Abstract :
An idealized two-slit experiment is envisaged in which the hypothetical experimental set-up is constructed in such a way as to resemble a toy model giving information about the structure of quantum space–time itself. Thus starting from a very simple equation which may be interpreted as a physical realization of Gödel’s undecidability theorem, we proceed to show that space–time is very likely to be akin to a fuzzy Kähler-like manifold on the quantum level. This remarkable manifold transforms gradually into a classical space–time as we decrease the resolution in a way reversibly analogous to the processes of recovering classical space–time from the Riemannian space of general relativity.
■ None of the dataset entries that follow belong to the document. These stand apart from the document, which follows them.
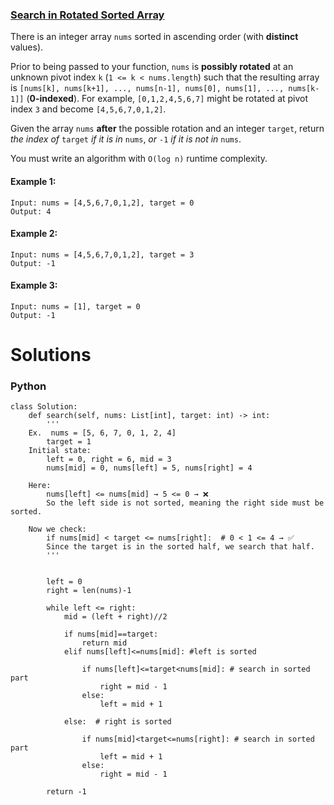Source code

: ### [Search in Rotated Sorted Array](https://leetcode.com/problems/search-in-rotated-sorted-array/) <br>

There is an integer array `nums` sorted in ascending order (with **distinct** values).

Prior to being passed to your function, `nums` is **possibly rotated** at an unknown pivot index `k` (`1 <= k < nums.length`) such that the resulting array is `[nums[k], nums[k+1], ..., nums[n-1], nums[0], nums[1], ..., nums[k-1]]` (**0-indexed**). For example, `[0,1,2,4,5,6,7]` might be rotated at pivot index `3` and become `[4,5,6,7,0,1,2]`.

Given the array `nums` **after** the possible rotation and an integer `target`, return *the index of* `target` *if it is in* `nums`, *or* `-1` *if it is not in* `nums`.

You must write an algorithm with `O(log n)` runtime complexity.


#### Example 1:

```
Input: nums = [4,5,6,7,0,1,2], target = 0
Output: 4

```

#### Example 2:

```
Input: nums = [4,5,6,7,0,1,2], target = 3
Output: -1

```


#### Example 3:

```
Input: nums = [1], target = 0
Output: -1

```


# Solutions

### Python
```
class Solution:
    def search(self, nums: List[int], target: int) -> int:
        '''
    Ex.  nums = [5, 6, 7, 0, 1, 2, 4]
        target = 1
    Initial state:
        left = 0, right = 6, mid = 3
        nums[mid] = 0, nums[left] = 5, nums[right] = 4

    Here:
        nums[left] <= nums[mid] → 5 <= 0 → ❌
        So the left side is not sorted, meaning the right side must be sorted.

    Now we check:
        if nums[mid] < target <= nums[right]:  # 0 < 1 <= 4 → ✅
        Since the target is in the sorted half, we search that half.
        '''


        left = 0
        right = len(nums)-1

        while left <= right:
            mid = (left + right)//2
            
            if nums[mid]==target:
                return mid
            elif nums[left]<=nums[mid]: #left is sorted 
                
                if nums[left]<=target<nums[mid]: # search in sorted part
                    right = mid - 1
                else:
                    left = mid + 1
                    
            else:  # right is sorted
               
                if nums[mid]<target<=nums[right]: # search in sorted part
                    left = mid + 1
                else:
                    right = mid - 1

        return -1

```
The paper’s main philosophy is to emphasize that the quintessence of the two-slit experiment as well as Feynman’s path integral could be given a different interpretation by altering our classical concept of space–time geometry and topology. In turn this would be in keeping with the development in theoretical physics since special and subsequently general relativity. In the final analysis it would seem that we have two different yet, from a positivistic philosophy viewpoint, completely equivalent alternatives to view quantum physics. Either we insist on what we see in our daily experiences, namely, a smooth four-dimensional space–time, and then accept, whether we like it or not, things such as probability waves and complex probabilities. Alternatively, we could see behind the façade of classical space–time a far more elaborate and highly complex fuzzy space–time with infinite hierarchical dimensions such as the so-called Fuzzy K3 or E–Infinity space–time and as a reward for this imaginative picture we can return to real probabilities without a phase and an almost classical picture with the concept of a particle’s path restored. We say almost classical because non-linear dynamics and deterministic chaos have long shown the central role of randomness in classical mechanics and this is reinforced once more in our model which is directly related not to Newtonian motion, but rather to a diffusion-like random walk similar to that used with great skill by Einstein and later on by Nagasawa and particularly the English-Canadian physicist Garnet Ord.